Add the peanut butter, powdered sugar, and brown sugar to a mixing bowl.  Stir the vanilla into the melted margarine and then add both to the bowl.  Stir everything together (the mixture will be stiff). Press into an ungreased 9x11 pan. If you want them to look pretty, make sure to use a spatula to level the peanut butter mixture out so that it is even thickness all the way around (I never do this. Or I have once but it was so long ago I might have imagined it). Also, I do not have a 9x11 pan and so mine never come out looking quite as good as when Julie makes them in the 9x11 pan.  But they still taste great!  

Chocolate Topping
1 pkg semi-sweet chocolate chips (make sure they are dairy free!)  
1/2 cup non-hydrogenated margarine

Melt the chocolate chips and butter in a saucepan over low heat.  Stir until completely smooth and pour over peanut butter layer, spreading with a spatula to make it as smooth and even as you can. Chill in the refrigerator for 3 hours and then cut into bars.  You can really chill them as long as you want, but pull them out of the fridge about 10 minutes before you cut them to make the cutting go a little more smoothly.  
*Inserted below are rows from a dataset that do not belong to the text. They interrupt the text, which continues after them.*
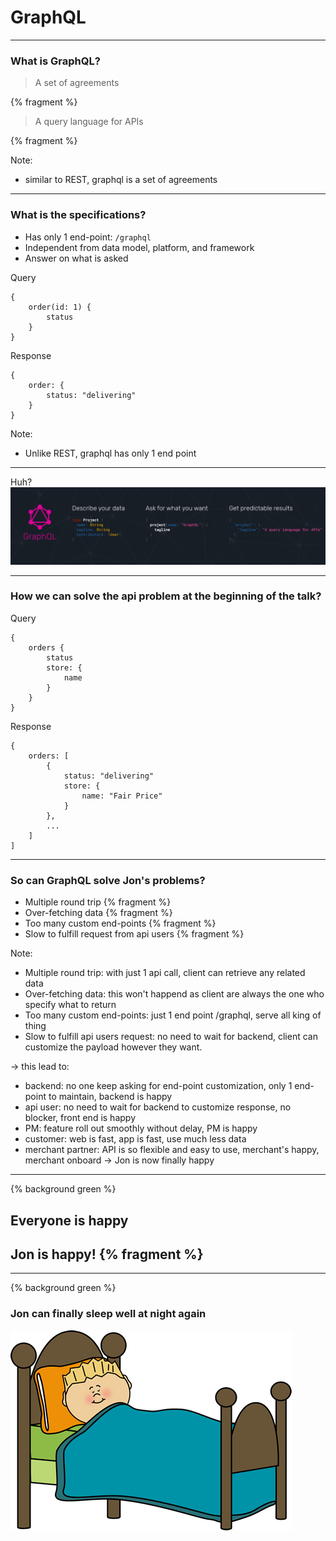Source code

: # GraphQL

---

### What is GraphQL?

> A set of agreements

{% fragment %}
> A query language for APIs

{% fragment %}

Note:
- similar to REST, graphql is a set of agreements

---

### What is the specifications?
- Has only 1 end-point: `/graphql` 
- Independent from data model, platform, and framework
- Answer on what is asked

Query
```
{
    order(id: 1) {
        status
    }
}
```
Response
```
{
    order: {
        status: "delivering"
    }
}
```

Note: 
- Unlike REST, graphql has only 1 end point

---

Huh?
![](theme/implementing_graphql.jpg)

---

### How we can solve the api problem at the beginning of the talk?

Query
```
{
    orders {
        status
        store: {
            name
        }
    }
}
```

Response
```
{
    orders: [
        {
            status: "delivering"
            store: {
                name: "Fair Price"
            }
        },
        ...
    ]
]
```

---

### So can GraphQL solve Jon's problems?

- Multiple round trip {% fragment %}
- Over-fetching data  {% fragment %}
- Too many custom end-points  {% fragment %}
- Slow to fulfill request from api users  {% fragment %}

Note:
- Multiple round trip: with just 1 api call, client can retrieve any related data
- Over-fetching data: this won't happend as client are always the one who specify what to return
- Too many custom end-points: just 1 end point /graphql, serve all king of thing
- Slow to fulfill api users request: no need to wait for backend, client can customize the payload however they want.

-> this lead to:
- backend: no one keep asking for end-point customization, only 1 end-point to maintain, backend is happy
- api user: no need to wait for backend to customize response, no blocker, front end is happy
- PM: feature roll out smoothly without delay, PM is happy
- customer: web is fast, app is fast, use much less data
- merchant partner: API is so flexible and easy to use, merchant's happy, merchant onboard
-> Jon is now finally happy


---

{% background green %}

## Everyone is happy
## Jon is happy! {% fragment %}

---

{% background green %}
### Jon can finally sleep well at night again
![](/theme/bed.png)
*You must buy regular old peanut butter for this recipe.  No healthy peanut butters that lack added oils or must be stirred.  Think Jiff, Skippy, or Peter Pan...  

Tuesday, June 4, 2013

Perfect for Summer Potlucks

Oh man, I love this dip because I invented it to take to a vegan potluck with friends last summer. It just tastes like warm weather, kids running around in the sprinkler, and pure summer bliss. My husband thinks I am weird for saying that but this is one of those foods that really brings back the memories for me...

Vegan 7-layer Dip*

1 can refried beans
8 oz tofutti “Better than Sour Cream” (about ⅔ of the container; or you could use fake cream cheese in a pinch)  
3/4 tsp taco seasoning mix (or to taste)
guacamole (about 3 or 4 avocado’s worth)
prepared salsa
⅓ cup chopped green onion
½ cup chopped tomato
very thinly sliced lettuce, enough to sprinkle on top
2 ¼ oz can sliced black olives   

1. Spread one can of refried beans in the bottom of an 8x8 baking pan.
2: In a bowl, combine  8 oz of Tofutti “Better than Sour Cream” with the taco seasoning. The more you add, the less you can tell that it's dairy-free sour cream so start with 3/4 teaspoon and if it's not too spicy, keep adding more! Spread on top of the beans.
3.  Next spread on a thin layer of salsa and then the guacamole.
4.  Sprinkle with lettuce, green onion, tomato and black olives. 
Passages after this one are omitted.